* _Stored records_:

○ ○ ○

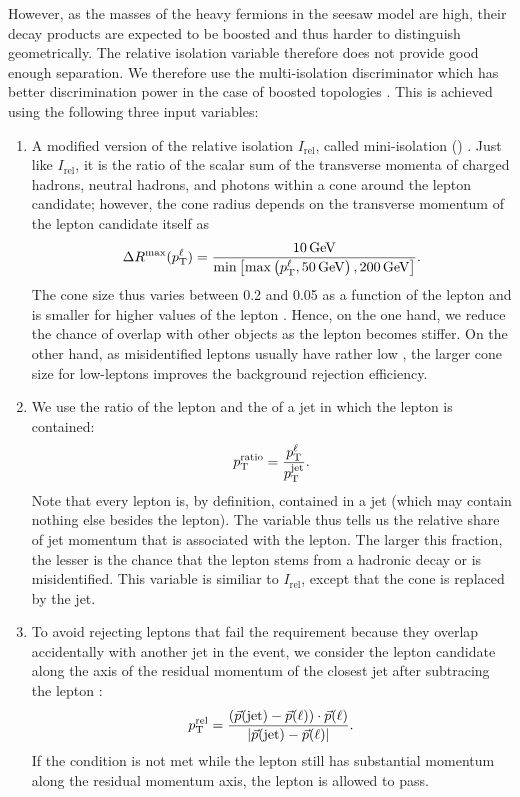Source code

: However, as the masses of the heavy fermions in the seesaw model are high, their decay products are expected to be boosted and thus harder to distinguish geometrically. The relative isolation variable therefore does not provide good enough separation. We therefore use the multi-isolation discriminator which has better discrimination power in the case of boosted topologies \cite{CMS-PAS-SUS-15-008}. This is achieved using the following three input variables:

\begin{enumerate}
	\item A modified version of the relative isolation $I_\textrm{rel}$, called mini-isolation (\miniIso) \cite{Rehermann:2010vq}. Just like $I_\textrm{rel}$, it is the ratio of the scalar sum of the transverse momenta of charged hadrons, neutral hadrons, and photons within a cone around the lepton candidate; however, the cone radius depends on the transverse momentum of the lepton candidate itself as
		\begin{equation}
			\Delta R^\textrm{max}(p_{\mathrm{T}}^\ell) = \dfrac{10\,\text{Ge\hspace{-.08em}V}}{\min\left[\max\left(p_{\mathrm{T}}^\ell, 50\,\text{Ge\hspace{-.08em}V}\right), 200\,\text{Ge\hspace{-.08em}V}\right]}.
		\end{equation}
		The cone size thus varies between 0.2 and 0.05 as a function of the lepton \pt and is smaller for higher values of the lepton \pt. Hence, on the one hand, we reduce the chance of overlap with other objects as the lepton becomes stiffer. On the other hand, as misidentified leptons usually have rather low \pt, the larger cone size for low-\pt leptons improves the background rejection efficiency.
		
	\item We use the ratio of the lepton \pt and the \pt of a jet in which the lepton is contained:
		\begin{equation}
			p_{\mathrm{T}}^\text{ratio} = \dfrac{p_{\mathrm{T}}^\ell}{p_{\mathrm{T}}^\text{jet}}.
		\end{equation}
		Note that every lepton is, by definition, contained in a jet (which may contain nothing else besides the lepton). The \ptRatio variable thus tells us the relative share of jet momentum that is associated with the lepton. The larger this fraction, the lesser is the chance that the lepton stems from a hadronic decay or is misidentified. This variable is similiar to $I_\textrm{rel}$, except that the cone is replaced by the jet.
		
	\item To avoid rejecting leptons that fail the \ptRatio requirement because they overlap accidentally with another jet in the event, we consider the lepton candidate \pt along the axis of the residual momentum of the closest jet after subtracing the lepton \pt:
		\begin{equation}
			p_{\mathrm{T}}^\text{rel}=\frac{(\vec{p}(\text{jet})-\vec{p}(\ell))\cdot \vec{p}(\ell) }{|\vec{p}(\text{jet})-\vec{p}(\ell)|}.
		\end{equation}
		If the \ptRatio condition is not met while the lepton still has substantial momentum along the residual momentum axis, the lepton is allowed to pass.
\end{enumerate}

○ ○ ○

* _Work instructions_: Would you restate the records above word for word and exclude the pictures?

* _Written reply_:
Source code

: However, as the masses of the heavy fermions in the seesaw model are high, their decay products are expected to be boosted and thus harder to distinguish geometrically. The relative isolation variable therefore does not provide good enough separation. We therefore use the multi-isolation discriminator which has better discrimination power in the case of boosted topologies \cite{CMS-PAS-SUS-15-008}. This is achieved using the following three input variables:

\begin{enumerate}
	\item A modified version of the relative isolation $I_\textrm{rel}$, called mini-isolation (\miniIso) \cite{Rehermann:2010vq}. Just like $I_\textrm{rel}$, it is the ratio of the scalar sum of the transverse momenta of charged hadrons, neutral hadrons, and photons within a cone around the lepton candidate; however, the cone radius depends on the transverse momentum of the lepton candidate itself as
		\begin{equation}
			\Delta R^\textrm{max}(p_{\mathrm{T}}^\ell) = \dfrac{10\,\text{Ge\hspace{-.08em}V}}{\min\left[\max\left(p_{\mathrm{T}}^\ell, 50\,\text{Ge\hspace{-.08em}V}\right), 200\,\text{Ge\hspace{-.08em}V}\right]}.
		\end{equation}
		The cone size thus varies between 0.2 and 0.05 as a function of the lepton \pt and is smaller for higher values of the lepton \pt. Hence, on the one hand, we reduce the chance of overlap with other objects as the lepton becomes stiffer. On the other hand, as misidentified leptons usually have rather low \pt, the larger cone size for low-\pt leptons improves the background rejection efficiency.
		
	\item We use the ratio of the lepton \pt and the \pt of a jet in which the lepton is contained:
		\begin{equation}
			p_{\mathrm{T}}^\text{ratio} = \dfrac{p_{\mathrm{T}}^\ell}{p_{\mathrm{T}}^\text{jet}}.
		\end{equation}
		Note that every lepton is, by definition, contained in a jet (which may contain nothing else besides the lepton). The \ptRatio variable thus tells us the relative share of jet momentum that is associated with the lepton. The larger this fraction, the lesser is the chance that the lepton stems from a hadronic decay or is misidentified. This variable is similiar to $I_\textrm{rel}$, except that the cone is replaced by the jet.
		
	\item To avoid rejecting leptons that fail the \ptRatio requirement because they overlap accidentally with another jet in the event, we consider the lepton candidate \pt along the axis of the residual momentum of the closest jet after subtracing the lepton \pt:
		\begin{equation}
			p_{\mathrm{T}}^\text{rel}=\frac{(\vec{p}(\text{jet})-\vec{p}(\ell))\cdot \vec{p}(\ell) }{|\vec{p}(\text{jet})-\vec{p}(\ell)|}.
		\end{equation}
		If the \ptRatio condition is not met while the lepton still has substantial momentum along the residual momentum axis, the lepton is allowed to pass.
\end{enumerate}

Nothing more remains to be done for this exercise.